Sadly I do not remember YOUR smell when you were first born because back at the time of your birth the baby was whisked away after a cursory hello from Mom and Dad and cleaned up by the nurses which included a generous “cleansing” with Johnson Baby Lotion so your “scent” was that…so I still connect my babies to the scent of Johnson Baby Lotion.
But I DO know how powerful scent memories can be…I still have clear memories ( after 42 plus years) of ironing your Daddy’s shirts after he left for Vietnam… his scent surrounded me in the steam from the ironing board and I had to iron as many tears as I did water from those shirts!!! I remember walking into Mom’s home after she died and being taken back to my fondest memories with her, as I soaked in the scent of her!!! You are right…scent is a powerful trigger to our memories. And don’t worry you will be as enthralled with Roo’s wonderful baby scent as you were with Kierans!!!
I love you!!
Sadly, I didn’t know better and let the nurses bathe my first son in the hospital.
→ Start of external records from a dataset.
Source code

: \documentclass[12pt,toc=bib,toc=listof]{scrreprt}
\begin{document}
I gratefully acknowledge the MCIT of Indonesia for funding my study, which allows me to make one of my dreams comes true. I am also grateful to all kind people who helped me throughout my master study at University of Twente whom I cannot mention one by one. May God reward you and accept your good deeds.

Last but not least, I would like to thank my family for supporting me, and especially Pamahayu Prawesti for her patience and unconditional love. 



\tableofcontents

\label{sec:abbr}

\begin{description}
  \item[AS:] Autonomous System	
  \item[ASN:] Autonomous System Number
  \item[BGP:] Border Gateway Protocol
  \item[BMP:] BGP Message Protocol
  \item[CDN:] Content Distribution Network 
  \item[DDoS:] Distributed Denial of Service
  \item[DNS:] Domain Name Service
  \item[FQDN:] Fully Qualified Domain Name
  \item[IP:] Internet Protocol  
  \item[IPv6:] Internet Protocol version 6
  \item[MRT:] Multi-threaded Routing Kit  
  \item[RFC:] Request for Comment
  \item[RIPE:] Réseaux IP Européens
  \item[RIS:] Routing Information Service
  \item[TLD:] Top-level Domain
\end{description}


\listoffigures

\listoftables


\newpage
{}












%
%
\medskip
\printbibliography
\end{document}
However, with #2 we were home 3 hours after he was born (yay midwives!) and I was sure not to bathe him for quite a few days as I just loved his fresh newborn scent. I still love smelling my baby almost 11 months later. There is something just so wonderful about a baby’s scent. I can’t get enough of it and love co-sleeping with him and smelling it all night long.
Beautiful sentiment.
I’ll never forget that smell for the rest of my life. Poor guy’s hair was plastered to his head with vernix and he was covered in spit up for over a week because I didn’t want that smell to go away.
I still smell my 4.5 year old’s toes in the morning and snuffle my 7 year old’s neck because they both still have the faintest traces of what they “used to” smell like as babies. Wouldn’t it be wonderful to be able to bottle that smell? And the milky smell!!! Nothing like that, ever. Ahhhhhhh… babies.